*Problem*: No pictures belong in the copy. Retype exactly, and only, the stretch of lines below from the one with "czterokomorowa bateria LiPo" through the one with "auf den Herrn".
[Task inputs — start]
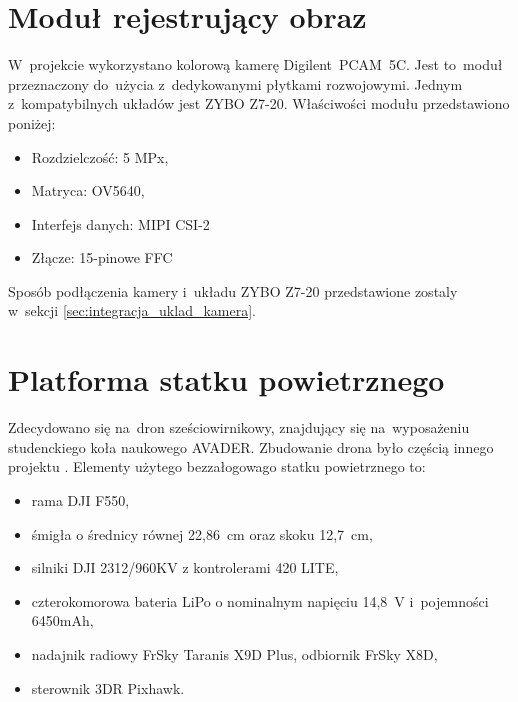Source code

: \section{Moduł rejestrujący obraz}
\label{sec:pcam}
W~projekcie wykorzystano kolorową kamerę Digilent~PCAM~5C. Jest to~moduł przeznaczony do~użycia z~dedykowanymi płytkami rozwojowymi. Jednym z~kompatybilnych układów jest ZYBO Z7-20. Właściwości modułu przedstawiono poniżej:
\begin{itemize}
	\item Rozdzielczość: 5 MPx,
	\item Matryca: OV5640,
	\item Interfejs danych: MIPI CSI-2
	\item Złącze: 15-pinowe FFC
\end{itemize}
Sposób podłączenia kamery i~układu ZYBO Z7-20 przedstawione zostaly w~sekcji \ref{sec:integracja_uklad_kamera}.
\section{Platforma statku powietrznego}
\label{sec:platforma_statku_powietrznego}
Zdecydowano się na~dron sześciowirnikowy, znajdujący się na~wyposażeniu studenckiego koła naukowego AVADER. Zbudowanie drona było częścią innego projektu \cite{mgr}. Elementy użytego bezzałogowago statku powietrznego to:
\begin{itemize}
	\item rama DJI F550,
	\item śmigła o średnicy równej 22,86~cm oraz skoku 12,7~cm,
	\item silniki DJI 2312/960KV z kontrolerami 420 LITE,
	\item czterokomorowa bateria LiPo o nominalnym napięciu 14,8~V i~pojemności 6450mAh, 
	\item nadajnik radiowy FrSky Taranis X9D Plus, odbiornik FrSky X8D,
	\item sterownik 3DR Pixhawk.
\end{itemize}
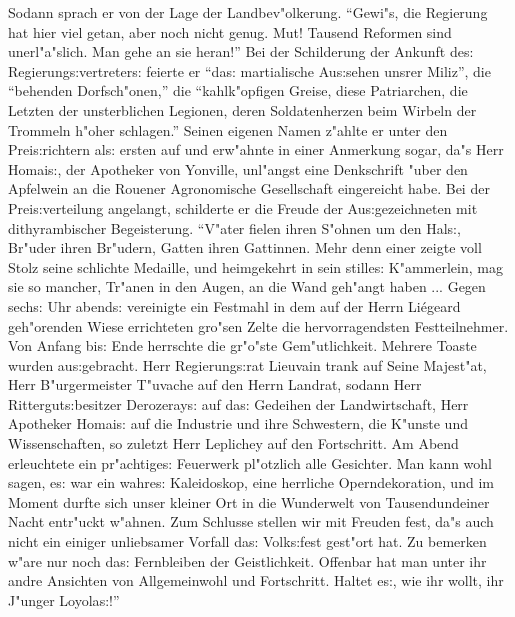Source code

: \documentclass[oneside,12pt]{book}
\newcommand{\s}{s:}%
\begin{document}
Sodann sprach er von der Lage der Landbev"olkerung. "`Gewi"s, die
Regierung hat hier viel getan, aber noch nicht genug. Mut! Tausend
Reformen sind unerl"a"slich. Man gehe an sie heran!"' Bei der
Schilderung der Ankunft de{\s} Regierung{\s}vertreter{\s} feierte
er "`da{\s} martialische Au{\s}sehen unsrer Miliz"', die
"`behenden Dorfsch"onen,"' die "`kahlk"opfigen Greise, diese
Patriarchen, die Letzten der unsterblichen Legionen, deren
Soldatenherzen beim Wirbeln der Trommeln h"oher schlagen."' Seinen
eigenen Namen z"ahlte er unter den Prei{\s}richtern al{\s} ersten
auf und erw"ahnte in einer Anmerkung sogar, da"s Herr Homai{\s},
der Apotheker von Yonville, unl"angst eine Denkschrift "uber den
Apfelwein an die Rouener Agronomische Gesellschaft eingereicht
habe. Bei der Prei{\s}verteilung angelangt, schilderte er die
Freude der Au{\s}gezeichneten mit dithyrambischer Begeisterung.
"`V"ater fielen ihren S"ohnen um den Hal{\s}, Br"uder ihren
Br"udern, Gatten ihren Gattinnen. Mehr denn einer zeigte voll
Stolz seine schlichte Medaille, und heimgekehrt in sein stille{\s}
K"ammerlein, mag sie so mancher, Tr"anen in den Augen, an die Wand
geh"angt haben ... Gegen sech{\s} Uhr abend{\s} vereinigte ein
Festmahl in dem auf der Herrn Li\'egeard geh"orenden Wiese
errichteten gro"sen Zelte die hervorragendsten Festteilnehmer. Von
Anfang bi{\s} Ende herrschte die gr"o"ste Gem"utlichkeit. Mehrere
Toaste wurden au{\s}gebracht. Herr Regierung{\s}rat Lieuvain trank
auf Seine Majest"at, Herr B"urgermeister T"uvache auf den Herrn
Landrat, sodann Herr Rittergut{\s}besitzer Derozeray{\s} auf
da{\s} Gedeihen der Landwirtschaft, Herr Apotheker Homai{\s} auf
die Industrie und ihre Schwestern, die K"unste und Wissenschaften,
so zuletzt Herr Leplichey auf den Fortschritt. Am Abend
erleuchtete ein pr"achtige{\s} Feuerwerk pl"otzlich alle
Gesichter. Man kann wohl sagen, e{\s} war ein wahre{\s}
Kaleidoskop, eine herrliche Operndekoration, und im Moment durfte
sich unser kleiner Ort in die Wunderwelt von Tausendundeiner Nacht
entr"uckt w"ahnen. Zum Schlusse stellen wir mit Freuden fest, da"s
auch nicht ein einiger unliebsamer Vorfall da{\s} Volk{\s}fest
gest"ort hat. Zu bemerken w"are nur noch da{\s} Fernbleiben der
Geistlichkeit. Offenbar hat man unter ihr andre Ansichten von
Allgemeinwohl und Fortschritt. Haltet e{\s}, wie ihr wollt, ihr
J"unger Loyola{\s}!"'


\newpage\begin{center}
{\large \so{Neunte{\s} Kapitel}}\bigskip\bigskip
\end{center}
\end{document}
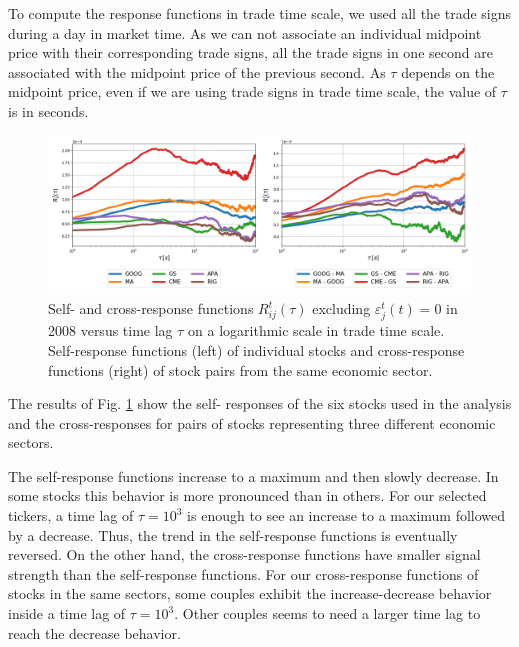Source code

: To compute the response functions in trade time scale, we used all the trade
signs during a day in market time. As we can not associate an individual
midpoint price with their corresponding trade signs, all the trade signs in one
second are associated with the midpoint price of the previous second.
As $\tau$ depends on the midpoint price, even if we are using trade signs in
trade time scale, the value of $\tau$ is in seconds.

\begin{figure}[htbp]
    \centering
    \includegraphics[width=\textwidth]
    {figures/03_responses_trade_scale_2008.png}
    \caption{Self- and cross-response functions
             $R^{t}_{ij}\left(\tau\right)$ excluding
             $\varepsilon^{t}_{j}\left(t\right) = 0$ in 2008 versus time
             lag $\tau$ on a logarithmic scale in trade time scale.
             Self-response functions (left) of individual stocks and
             cross-response functions (right) of stock pairs from the same
             economic sector.}
    \label{fig:response_function_trade_scale}
\end{figure}

The results of Fig. \ref{fig:response_function_trade_scale} show the self-
responses of the six stocks used in the analysis and the cross-responses for
pairs of stocks representing three different economic sectors.

The self-response functions increase to a maximum and then slowly decrease. In
some stocks this behavior is more pronounced than in others. For our selected
tickers, a time lag of $\tau = 10^{3}$ is enough to see an increase to a maximum
followed by a decrease. Thus, the trend in the self-response functions is
eventually reversed.
On the other hand, the cross-response functions have smaller signal strength
than the self-response functions. For our cross-response functions of stocks in
the same sectors, some couples exhibit the increase-decrease behavior inside a
time lag of $\tau = 10^{3}$. Other couples seems to need a larger time lag to
reach the decrease behavior.

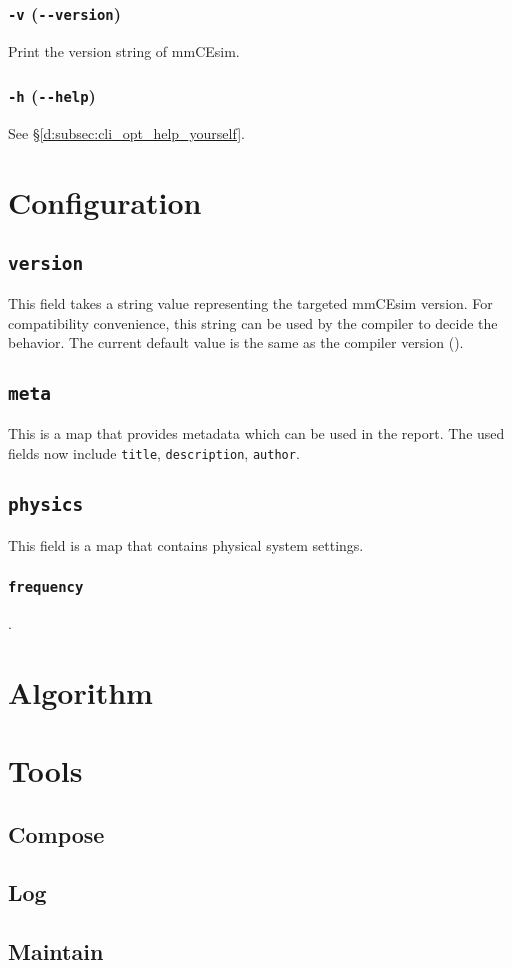 \subsubsection{\texttt{-v} (\texttt{-{}-version})}
Print the version string of mmCEsim.

\subsubsection{\texttt{-h} (\texttt{-{}-help})}
See \S\ref{d:subsec:cli_opt_help_yourself}.

\section{Configuration}

\subsection{\texttt{version}}
This field takes a string value representing the targeted mmCEsim version.
For compatibility convenience, this string can be used by the compiler
to decide the behavior.
The current default value is the same as the compiler version (\texttt{\mmCEsimVersion}).

\subsection{\texttt{meta}}
This is a map that provides metadata which can be used in the report.
The used fields now include
\texttt{title},
\texttt{description},
\texttt{author}.

\subsection{\texttt{physics}}
This field is a map that contains physical system settings.

\subsubsection{\texttt{frequency}}.


\section{Algorithm}

\section{Tools}

\subsection{Compose}

\subsection{Log}

\subsection{Maintain}
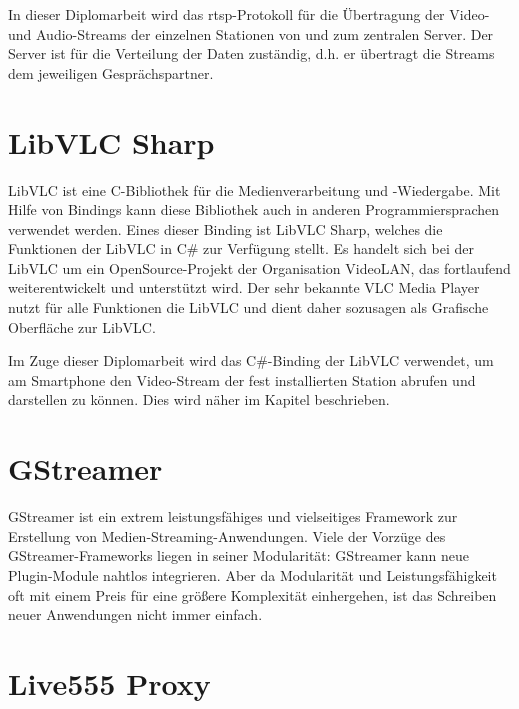 In dieser Diplomarbeit wird das \ac{rtsp}-Protokoll für die Übertragung der Video- und Audio-Streams der einzelnen Stationen von und zum zentralen Server.
Der Server ist für die Verteilung der Daten zuständig, d.h. er übertragt die Streams dem jeweiligen Gesprächspartner.



\section{LibVLC Sharp}
LibVLC ist eine C-Bibliothek für die Medienverarbeitung und -Wiedergabe.
Mit Hilfe von Bindings kann diese Bibliothek auch in anderen Programmiersprachen verwendet werden.
Eines dieser Binding ist LibVLC Sharp, welches die Funktionen der LibVLC in C\# zur Verfügung stellt.
Es handelt sich bei der LibVLC um ein OpenSource-Projekt der Organisation VideoLAN, das fortlaufend weiterentwickelt und unterstützt wird. Der sehr bekannte VLC Media Player nutzt für alle Funktionen die LibVLC und dient daher sozusagen als Grafische Oberfläche zur LibVLC. \cite[vgl.][]{libvlc}\par

Im Zuge dieser Diplomarbeit wird das C\#-Binding der LibVLC verwendet, um am Smartphone den Video-Stream der fest installierten Station abrufen und darstellen zu können.
Dies wird näher im Kapitel  beschrieben.

\section{GStreamer}
GStreamer ist ein extrem leistungsfähiges und vielseitiges Framework zur Erstellung von Medien-Streaming-Anwendungen.
Viele der Vorzüge des GStreamer-Frameworks liegen in seiner Modularität:
GStreamer kann neue Plugin-Module nahtlos integrieren.
Aber da Modularität und Leistungsfähigkeit oft mit einem Preis für eine größere Komplexität einhergehen, ist das Schreiben neuer Anwendungen nicht immer einfach.
\cite[aus dem Englischen übersetzt]{gstreamer}

\section{Live555 Proxy}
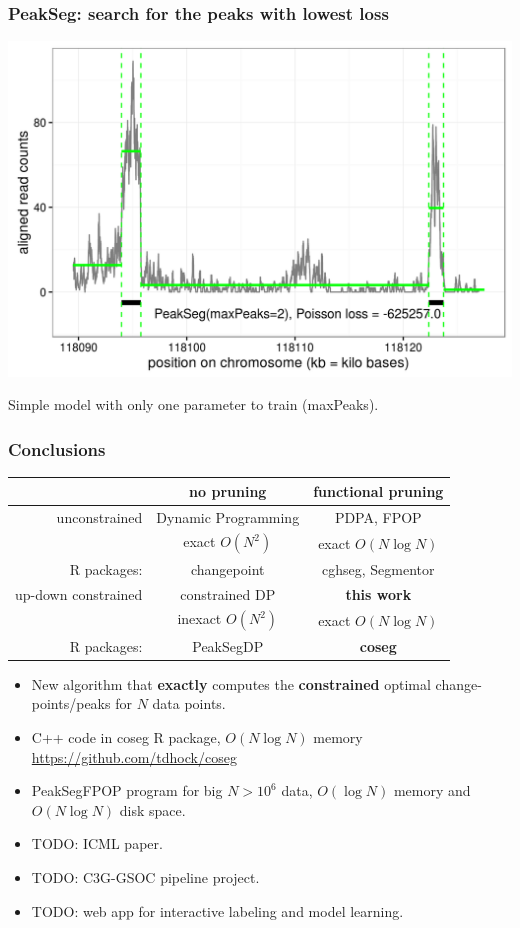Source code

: \documentclass{beamer}
\begin{document}
\begin{frame}
  \frametitle{PeakSeg: search for the peaks with lowest loss}
  \includegraphics[width=1\textwidth]{figure-macs-problem-PeakSeg.png}
  
  Simple model with only one parameter to train (maxPeaks).
\end{frame}

\begin{frame}
  \frametitle{Conclusions}
  \begin{tabular}{r|c|c}
    & no pruning & functional pruning \\
    \hline
    unconstrained & Dynamic Programming & PDPA, FPOP \\
     & exact $O(N^2)$ & exact $O(N\log N)$\\
    R packages: & changepoint & cghseg, Segmentor\\
    \hline
    up-down constrained & constrained DP & \textbf{this work} \\
     & inexact $O(N^2)$ & exact $O(N\log N)$\\
    R packages: & PeakSegDP & \textbf{coseg}\\
    \hline
  \end{tabular}
  \begin{itemize}
  \item New algorithm that \textbf{exactly} computes the
    \textbf{constrained} optimal change-points/peaks for $N$ data points.
  \item C++ code in coseg R package, $O(N \log N)$ memory
    \url{https://github.com/tdhock/coseg}
  \item PeakSegFPOP program for big $N > 10^6$ data,
    $O(\log N)$ memory and $O(N\log N)$ disk space.
  \item TODO: ICML paper.
  \item TODO: C3G-GSOC pipeline project.
  \item TODO: web app for interactive labeling and model learning.
  \end{itemize}
\end{frame}
\end{document}
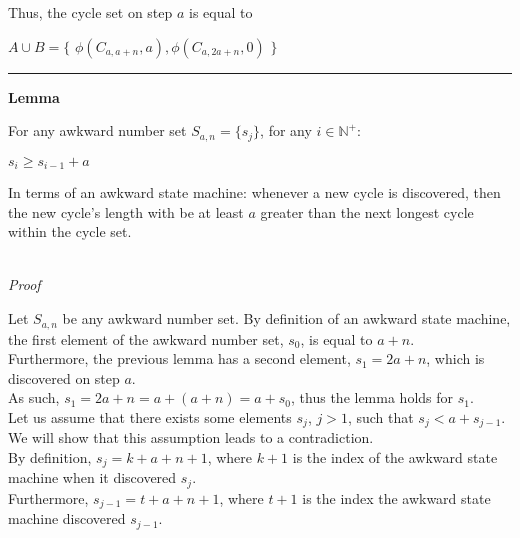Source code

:\documentclass[a4paper,12pt]{article}
\begin{document}
\noindent Thus, the cycle set on step $a$ is equal to 
\begin{center}
$A \cup B = \{$ $\phi(C_{a, a + n}, a), \phi(C_{a, 2a + n}, 0)$ $\}$
\end{center}

\begin{center}
\noindent\rule{8cm}{0.4pt}
\end{center}








\label{lemma:min_cycle_length}
\hypertarget{lemma:min_cycle_length}{}
\begin{tcolorbox}
\textbf{Lemma}

For any awkward number set $S_{a,n} = \{s_j\}$, for any $i \in \mathbb{N^+}$:
\begin{center}
$s_i \geq s_{i-1} + a$
\end{center}

In terms of an awkward state machine: whenever a new cycle is discovered, then the new cycle's length with be at least $a$ greater than the next longest cycle within the cycle set.

\end{tcolorbox}

\noindent \\
\textit{Proof}

\noindent Let $S_{a,n}$ be any awkward number set. By definition of an awkward state machine, the first element of the awkward number set, $s_0$, is equal to $a + n$.\\

\noindent Furthermore, the previous lemma has a second element, $s_1 = 2a + n$, which is discovered on step $a$.\\

\noindent As such, $s_1 = 2a + n = a + (a + n) = a + s_0$, thus the lemma holds for $s_1$.\\

\noindent Let us assume that there exists some elements $s_j$, $j > 1$, such that $s_j < a + s_{j-1}$. We will show that this assumption leads to a contradiction.\\

\noindent By definition, $s_j = k + a + n + 1$, where $k + 1$ is the index of the awkward state machine when it discovered $s_j$.\\

\noindent Furthermore, $s_{j-1} = t + a + n + 1$, where $t + 1$ is the index the awkward state machine discovered $s_{j-1}$.\\
\end{document}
[Task inputs — finish]
*Your solution*:
	\item czterokomorowa bateria LiPo o nominalnym napięciu 14,8~V i~pojemności 6450mAh, 
	\item nadajnik radiowy FrSky Taranis X9D Plus, odbiornik FrSky X8D,
	\item sterownik 3DR Pixhawk.
\end{itemize}
Source code

: \documentclass[oneside,12pt]{book}
\newcommand{\s}{s:}%
\begin{document}
Sodann sprach er von der Lage der Landbev"olkerung. "`Gewi"s, die
Regierung hat hier viel getan, aber noch nicht genug. Mut! Tausend
Reformen sind unerl"a"slich. Man gehe an sie heran!"' Bei der
Schilderung der Ankunft de{\s} Regierung{\s}vertreter{\s} feierte
er "`da{\s} martialische Au{\s}sehen unsrer Miliz"', die
"`behenden Dorfsch"onen,"' die "`kahlk"opfigen Greise, diese
Patriarchen, die Letzten der unsterblichen Legionen, deren
Soldatenherzen beim Wirbeln der Trommeln h"oher schlagen."' Seinen
eigenen Namen z"ahlte er unter den Prei{\s}richtern al{\s} ersten
auf und erw"ahnte in einer Anmerkung sogar, da"s Herr Homai{\s},
der Apotheker von Yonville, unl"angst eine Denkschrift "uber den
Apfelwein an die Rouener Agronomische Gesellschaft eingereicht
habe. Bei der Prei{\s}verteilung angelangt, schilderte er die
Freude der Au{\s}gezeichneten mit dithyrambischer Begeisterung.
"`V"ater fielen ihren S"ohnen um den Hal{\s}, Br"uder ihren
Br"udern, Gatten ihren Gattinnen. Mehr denn einer zeigte voll
Stolz seine schlichte Medaille, und heimgekehrt in sein stille{\s}
K"ammerlein, mag sie so mancher, Tr"anen in den Augen, an die Wand
geh"angt haben ... Gegen sech{\s} Uhr abend{\s} vereinigte ein
Festmahl in dem auf der Herrn Li\'egeard geh"orenden Wiese
errichteten gro"sen Zelte die hervorragendsten Festteilnehmer. Von
Anfang bi{\s} Ende herrschte die gr"o"ste Gem"utlichkeit. Mehrere
Toaste wurden au{\s}gebracht. Herr Regierung{\s}rat Lieuvain trank
auf Seine Majest"at, Herr B"urgermeister T"uvache auf den Herrn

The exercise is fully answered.